GENERALLY AGREED. But who decides whether or not something is wrong, and why? YOU want to claim that abortion is wrong, but you have not presented any valid basis for the claim. Just prejudice, that somehow numerous-unwanted-mindless-animal "human life" is more important or special than equally numerous-unwanted-mindless-animal "rat life".

The only thing special about humans, compared to other animals, is their minds. So it logically figures that humans lacking minds are not special. Simple.

(For anyone so inclined, that last paragraph could be repeated replacing "minds" with "souls" and still be accurate. Think about it!)

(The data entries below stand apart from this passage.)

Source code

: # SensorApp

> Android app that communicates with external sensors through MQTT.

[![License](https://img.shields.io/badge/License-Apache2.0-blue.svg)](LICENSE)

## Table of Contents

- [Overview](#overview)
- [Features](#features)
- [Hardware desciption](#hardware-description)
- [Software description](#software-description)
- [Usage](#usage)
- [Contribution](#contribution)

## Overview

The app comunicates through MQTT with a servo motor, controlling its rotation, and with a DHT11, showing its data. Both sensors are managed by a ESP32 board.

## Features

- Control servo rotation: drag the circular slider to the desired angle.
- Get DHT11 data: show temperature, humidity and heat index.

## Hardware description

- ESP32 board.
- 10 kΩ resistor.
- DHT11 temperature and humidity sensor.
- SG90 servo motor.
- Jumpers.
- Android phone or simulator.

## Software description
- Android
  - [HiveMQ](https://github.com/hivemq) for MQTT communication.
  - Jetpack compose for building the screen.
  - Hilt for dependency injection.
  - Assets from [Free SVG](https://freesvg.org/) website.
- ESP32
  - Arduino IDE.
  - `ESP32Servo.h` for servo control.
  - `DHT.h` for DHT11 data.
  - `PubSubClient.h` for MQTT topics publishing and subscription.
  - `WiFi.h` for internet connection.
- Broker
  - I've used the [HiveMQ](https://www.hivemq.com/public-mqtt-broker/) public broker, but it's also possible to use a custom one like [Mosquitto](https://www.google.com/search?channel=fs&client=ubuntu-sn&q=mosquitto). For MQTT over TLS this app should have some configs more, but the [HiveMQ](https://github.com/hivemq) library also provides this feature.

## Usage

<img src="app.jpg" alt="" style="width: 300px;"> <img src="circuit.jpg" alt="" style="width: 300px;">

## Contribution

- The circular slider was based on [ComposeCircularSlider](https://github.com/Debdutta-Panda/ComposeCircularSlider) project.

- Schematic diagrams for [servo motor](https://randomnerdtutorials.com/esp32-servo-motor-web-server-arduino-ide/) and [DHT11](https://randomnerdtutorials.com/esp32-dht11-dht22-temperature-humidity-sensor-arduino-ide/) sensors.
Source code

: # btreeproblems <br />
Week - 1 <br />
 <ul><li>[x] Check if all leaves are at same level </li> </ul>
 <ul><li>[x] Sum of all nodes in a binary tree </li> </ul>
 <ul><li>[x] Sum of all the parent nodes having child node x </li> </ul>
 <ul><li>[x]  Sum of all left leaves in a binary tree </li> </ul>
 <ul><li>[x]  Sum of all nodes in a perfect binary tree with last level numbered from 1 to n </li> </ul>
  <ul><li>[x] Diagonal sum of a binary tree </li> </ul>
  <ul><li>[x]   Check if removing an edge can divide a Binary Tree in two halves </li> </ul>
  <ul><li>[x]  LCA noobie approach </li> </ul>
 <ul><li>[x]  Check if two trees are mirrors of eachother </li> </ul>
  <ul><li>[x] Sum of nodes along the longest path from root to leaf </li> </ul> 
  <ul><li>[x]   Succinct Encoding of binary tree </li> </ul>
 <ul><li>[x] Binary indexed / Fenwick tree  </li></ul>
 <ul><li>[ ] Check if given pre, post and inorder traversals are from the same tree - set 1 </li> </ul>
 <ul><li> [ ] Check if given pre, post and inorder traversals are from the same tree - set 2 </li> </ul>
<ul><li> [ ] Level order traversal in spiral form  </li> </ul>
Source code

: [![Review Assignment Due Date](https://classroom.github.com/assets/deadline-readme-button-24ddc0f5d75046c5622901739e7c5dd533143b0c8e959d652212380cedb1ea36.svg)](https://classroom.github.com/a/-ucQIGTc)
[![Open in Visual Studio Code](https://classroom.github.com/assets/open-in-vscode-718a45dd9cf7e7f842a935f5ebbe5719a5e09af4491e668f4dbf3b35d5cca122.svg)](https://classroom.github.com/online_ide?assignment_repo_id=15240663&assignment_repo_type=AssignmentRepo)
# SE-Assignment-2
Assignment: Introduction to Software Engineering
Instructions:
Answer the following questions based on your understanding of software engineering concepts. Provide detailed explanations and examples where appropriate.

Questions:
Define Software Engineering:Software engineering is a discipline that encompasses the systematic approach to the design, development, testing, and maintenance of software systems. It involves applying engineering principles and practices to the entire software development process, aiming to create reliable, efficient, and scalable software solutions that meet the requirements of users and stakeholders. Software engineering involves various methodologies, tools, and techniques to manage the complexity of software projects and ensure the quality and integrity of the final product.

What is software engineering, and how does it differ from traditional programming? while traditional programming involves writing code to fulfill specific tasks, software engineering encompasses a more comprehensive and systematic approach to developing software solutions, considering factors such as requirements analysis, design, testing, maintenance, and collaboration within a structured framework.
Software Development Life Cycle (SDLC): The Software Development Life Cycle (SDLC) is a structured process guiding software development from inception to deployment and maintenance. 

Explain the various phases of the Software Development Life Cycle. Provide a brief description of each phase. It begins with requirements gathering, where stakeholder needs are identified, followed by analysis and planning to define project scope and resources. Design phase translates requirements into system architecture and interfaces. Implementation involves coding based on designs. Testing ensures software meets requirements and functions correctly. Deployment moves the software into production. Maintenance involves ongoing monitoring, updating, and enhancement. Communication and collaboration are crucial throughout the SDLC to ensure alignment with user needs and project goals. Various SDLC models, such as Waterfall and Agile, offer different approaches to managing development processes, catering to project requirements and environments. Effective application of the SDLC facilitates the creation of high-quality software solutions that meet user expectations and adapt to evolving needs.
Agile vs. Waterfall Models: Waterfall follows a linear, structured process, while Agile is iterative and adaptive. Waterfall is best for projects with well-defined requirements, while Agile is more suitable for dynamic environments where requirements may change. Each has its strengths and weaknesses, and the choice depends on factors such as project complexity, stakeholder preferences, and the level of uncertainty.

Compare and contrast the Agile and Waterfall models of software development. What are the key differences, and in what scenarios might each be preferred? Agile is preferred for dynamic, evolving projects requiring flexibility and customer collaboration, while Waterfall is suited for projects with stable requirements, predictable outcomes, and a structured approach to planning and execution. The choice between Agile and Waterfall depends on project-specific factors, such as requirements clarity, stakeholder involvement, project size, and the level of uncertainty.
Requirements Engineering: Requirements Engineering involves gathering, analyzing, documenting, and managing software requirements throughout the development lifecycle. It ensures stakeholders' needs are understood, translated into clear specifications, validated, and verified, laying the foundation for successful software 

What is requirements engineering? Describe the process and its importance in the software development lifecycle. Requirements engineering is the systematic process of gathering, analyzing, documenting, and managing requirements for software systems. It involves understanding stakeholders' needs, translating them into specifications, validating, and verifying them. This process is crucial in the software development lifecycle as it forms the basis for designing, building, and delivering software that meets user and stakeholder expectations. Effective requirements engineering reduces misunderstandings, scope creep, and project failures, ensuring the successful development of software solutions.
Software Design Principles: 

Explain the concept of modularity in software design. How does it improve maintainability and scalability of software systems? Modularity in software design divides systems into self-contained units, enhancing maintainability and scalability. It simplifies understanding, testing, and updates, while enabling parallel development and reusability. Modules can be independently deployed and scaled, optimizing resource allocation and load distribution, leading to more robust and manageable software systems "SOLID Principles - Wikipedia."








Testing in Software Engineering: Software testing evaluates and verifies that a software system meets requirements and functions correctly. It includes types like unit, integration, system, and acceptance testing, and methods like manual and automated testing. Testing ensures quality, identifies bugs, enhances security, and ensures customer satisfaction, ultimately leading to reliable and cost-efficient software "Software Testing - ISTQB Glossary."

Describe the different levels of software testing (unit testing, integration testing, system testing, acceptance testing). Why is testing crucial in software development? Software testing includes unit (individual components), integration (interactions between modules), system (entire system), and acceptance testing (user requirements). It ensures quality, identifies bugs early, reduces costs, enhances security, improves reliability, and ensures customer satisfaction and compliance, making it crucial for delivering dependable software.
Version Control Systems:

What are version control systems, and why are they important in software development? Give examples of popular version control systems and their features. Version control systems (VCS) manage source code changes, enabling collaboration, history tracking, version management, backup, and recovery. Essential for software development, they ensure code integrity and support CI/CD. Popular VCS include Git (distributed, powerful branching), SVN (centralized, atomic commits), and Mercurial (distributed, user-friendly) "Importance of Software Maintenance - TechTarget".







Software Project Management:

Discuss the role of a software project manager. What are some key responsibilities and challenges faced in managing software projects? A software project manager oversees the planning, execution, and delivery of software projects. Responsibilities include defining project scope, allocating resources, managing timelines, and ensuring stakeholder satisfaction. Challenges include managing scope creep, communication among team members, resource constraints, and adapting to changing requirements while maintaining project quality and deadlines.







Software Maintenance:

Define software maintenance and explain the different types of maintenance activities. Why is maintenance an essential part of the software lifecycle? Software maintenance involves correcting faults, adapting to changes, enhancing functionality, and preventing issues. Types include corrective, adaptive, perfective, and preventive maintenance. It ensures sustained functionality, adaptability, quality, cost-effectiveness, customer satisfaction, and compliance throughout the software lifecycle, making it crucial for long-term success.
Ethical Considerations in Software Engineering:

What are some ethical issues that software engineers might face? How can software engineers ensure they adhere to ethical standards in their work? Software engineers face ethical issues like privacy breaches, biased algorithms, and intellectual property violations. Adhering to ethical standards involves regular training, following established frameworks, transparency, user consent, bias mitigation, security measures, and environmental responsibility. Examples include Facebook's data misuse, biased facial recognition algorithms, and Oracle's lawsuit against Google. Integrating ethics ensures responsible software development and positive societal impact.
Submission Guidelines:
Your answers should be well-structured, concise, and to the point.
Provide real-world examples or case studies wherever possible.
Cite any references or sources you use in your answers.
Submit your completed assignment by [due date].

When you can provide an Objective reason to show that unwanted-numerous-mindless/soulless humans are special, similar to the way minded/ensoulled humans are special, then and only then would it be wrong to kill them, as we kill unwanted rats.
 
This is an interesting question. If we did make abortion illegal, then women would go into back alleys and get abortions which would make things worse. However, we made murder illegal and people are still killing, does that mean that murder shouldn't be illegal? If something is wrong, then it needs to be made illegal-no matter how inconvenient it may be. I am all about personal freedoms, but not when one is harming another.

Murder is illegal because it causes chaos in society, not because it is "wrong" The purpose of government is solely to maintain order in society, not to determine right from wrong or to attempt to enforce one idea of right or wrong. Does abortion disrupt order in society?